RDF System Management Manual for J-series and H-series RVUs (RDF 1.10)
• Failure of a TMF audited volume on the primary system
• TMF subsystem failure after which the TMF volume recovery is successful
• TMF file recovery operation on the primary system that is not to a timestamp, first purge, or
TOMATPOSITION position.
• TMF ABORT TRANSACTION with the AVOIDHANGING option on the primary system
RDF cannot recover from the following events:
• TMF file recovery operation to a timestamp, first purge, or TOMATPOSITION on the primary
system.
• TMF subsystem failure after which TMF cannot perform a successful volume recovery operation
After a TMF file recovery to a timestamp, first purge, or TOMATPOSITION, or after a TMF subsystem
failure for which volume recovery cannot succeed, the databases or the affected files on the primary
and backup systems must be resynchronized.
Communication Line Failures
RDF can recover from communication line failures. When the extractor detects that a communication
line to the backup system is down, it reports the error to the EMS event log. The extractor attempts
to resend data every minute until the line to the backup system is reenabled.
Unless you are running the ZRDF/ZLT product, the failure of the communications line will lead to
the loss of committed transactions if you also lose your primary system and you must perform an
RDF Takeover operation before the extractor was able to catch up. This risk is eliminated with the
RDF/ZLT product and a proper configuration for CommitHold. For further details see, “Zero Lost
Transactions (ZLT)” (page 320).
If you stop RDF on the primary system when the communication line to the backup system is down,
the monitor tries to send a stop message to the processes on the backup system and reports that
the line is down.

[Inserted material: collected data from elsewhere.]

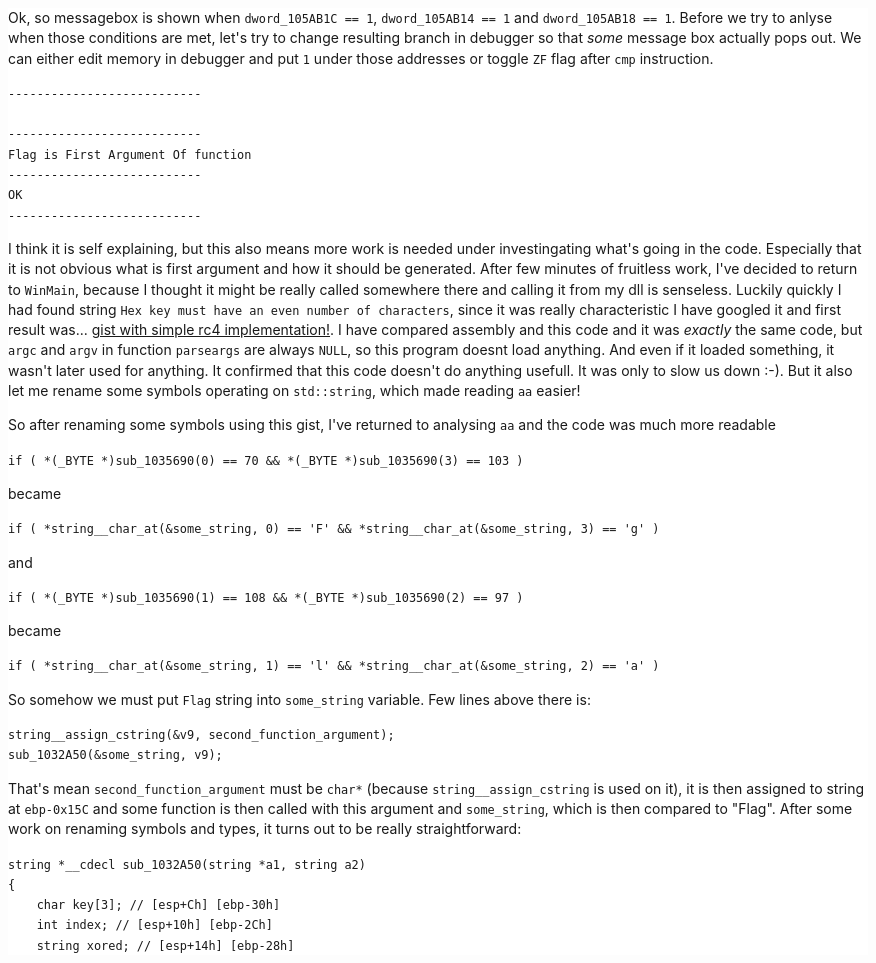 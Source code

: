 
Ok, so messagebox is shown when `dword_105AB1C == 1`, `dword_105AB14 == 1` and `dword_105AB18 == 1`. Before we try to anlyse when those conditions are met, let's try to change resulting branch in debugger so that _some_ message box actually pops out. We can either edit memory in debugger and put `1` under those addresses or toggle `ZF` flag after `cmp` instruction.


    ---------------------------
    
    ---------------------------
    Flag is First Argument Of function
    ---------------------------
    OK   
    ---------------------------

I think it is self explaining, but this also means more work is needed under investingating what's going in the code. Especially that it is not obvious what is first argument and how it should be generated. After few minutes of fruitless work, I've decided to return to `WinMain`, because I thought it might be really called somewhere there and calling it from my dll is senseless. Luckily quickly I had found string `Hex key must have an even number of characters`, since it was really characteristic I have googled it and first result was... [gist with simple rc4 implementation!](https://gist.github.com/Mjiig/2727751). I have compared assembly and this code and it was _exactly_ the same code, but `argc` and `argv` in function `parseargs` are always `NULL`, so this program doesnt load anything. And even if it loaded something, it wasn't later used for anything. It confirmed that this code doesn't do anything usefull. It was only to slow us down :-). But it also let me rename some symbols operating on `std::string`, which made reading `aa` easier!

So after renaming some symbols using this gist, I've returned to analysing `aa` and the code was much more readable

    if ( *(_BYTE *)sub_1035690(0) == 70 && *(_BYTE *)sub_1035690(3) == 103 )

became

    if ( *string__char_at(&some_string, 0) == 'F' && *string__char_at(&some_string, 3) == 'g' )
    
and

    if ( *(_BYTE *)sub_1035690(1) == 108 && *(_BYTE *)sub_1035690(2) == 97 )
    
became

    if ( *string__char_at(&some_string, 1) == 'l' && *string__char_at(&some_string, 2) == 'a' )
    
So somehow we must put `Flag` string into `some_string` variable. Few lines above there is:

    string__assign_cstring(&v9, second_function_argument);
    sub_1032A50(&some_string, v9);
    
That's mean `second_function_argument` must be `char*` (because `string__assign_cstring` is used on it), it is then assigned to string at `ebp-0x15C` and some function is then called with this argument and `some_string`, which is then compared to "Flag". After some work on renaming symbols and types, it turns out to be really straightforward:


    string *__cdecl sub_1032A50(string *a1, string a2)
    {
        char key[3]; // [esp+Ch] [ebp-30h]
        int index; // [esp+10h] [ebp-2Ch]
        string xored; // [esp+14h] [ebp-28h]
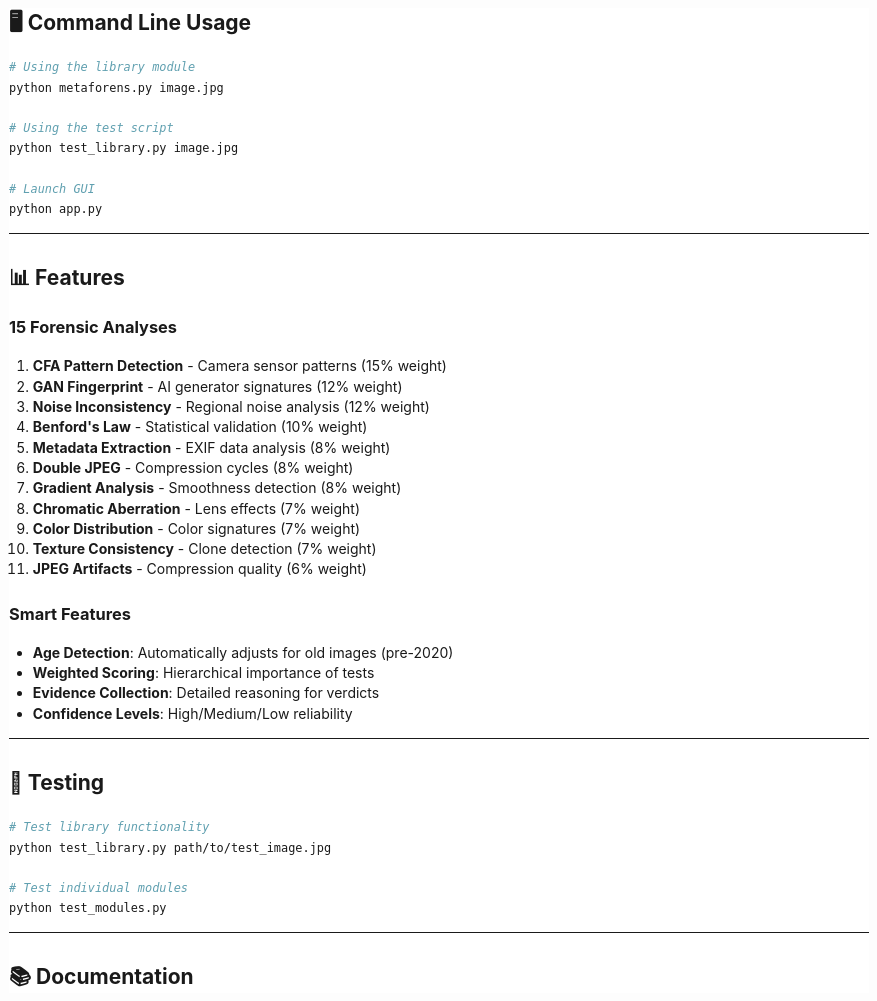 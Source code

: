 
## 🖥️ Command Line Usage

```bash
# Using the library module
python metaforens.py image.jpg

# Using the test script
python test_library.py image.jpg

# Launch GUI
python app.py
```

---

## 📊 Features

### 15 Forensic Analyses
1. **CFA Pattern Detection** - Camera sensor patterns (15% weight)
2. **GAN Fingerprint** - AI generator signatures (12% weight)
3. **Noise Inconsistency** - Regional noise analysis (12% weight)
4. **Benford's Law** - Statistical validation (10% weight)
5. **Metadata Extraction** - EXIF data analysis (8% weight)
6. **Double JPEG** - Compression cycles (8% weight)
7. **Gradient Analysis** - Smoothness detection (8% weight)
8. **Chromatic Aberration** - Lens effects (7% weight)
9. **Color Distribution** - Color signatures (7% weight)
10. **Texture Consistency** - Clone detection (7% weight)
11. **JPEG Artifacts** - Compression quality (6% weight)

### Smart Features
- **Age Detection**: Automatically adjusts for old images (pre-2020)
- **Weighted Scoring**: Hierarchical importance of tests
- **Evidence Collection**: Detailed reasoning for verdicts
- **Confidence Levels**: High/Medium/Low reliability

---

## 🧪 Testing

```bash
# Test library functionality
python test_library.py path/to/test_image.jpg

# Test individual modules
python test_modules.py
```

---

## 📚 Documentation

All of the processes on the backup system continue to run until a STOP RDF
command is issued at the backup system.
NOTE: If you issue a STOP RDF command on the primary or backup system while the network
is down, you must also issue a STOP RDF command on the other system while the network is still
down.
If you have an RDF network running and the Network Master's RDFNET process encounters a
communications line failure when attempting to perform a network transaction on another primary
node in the RDF network, then it can lead to an increase in work to be performed during an RDF
Takeover operation. Once the comm line comes back up and the RDFNET process can resume its
network transactions, that need for increased takeover work is eliminated.
System Failures
If you lose your primary system and you can recover it without having to perform an RDF Takeover
operation, then no special recovery is required for RDF. When you have restarted your primary
system, then restart RDF before you restart your applications.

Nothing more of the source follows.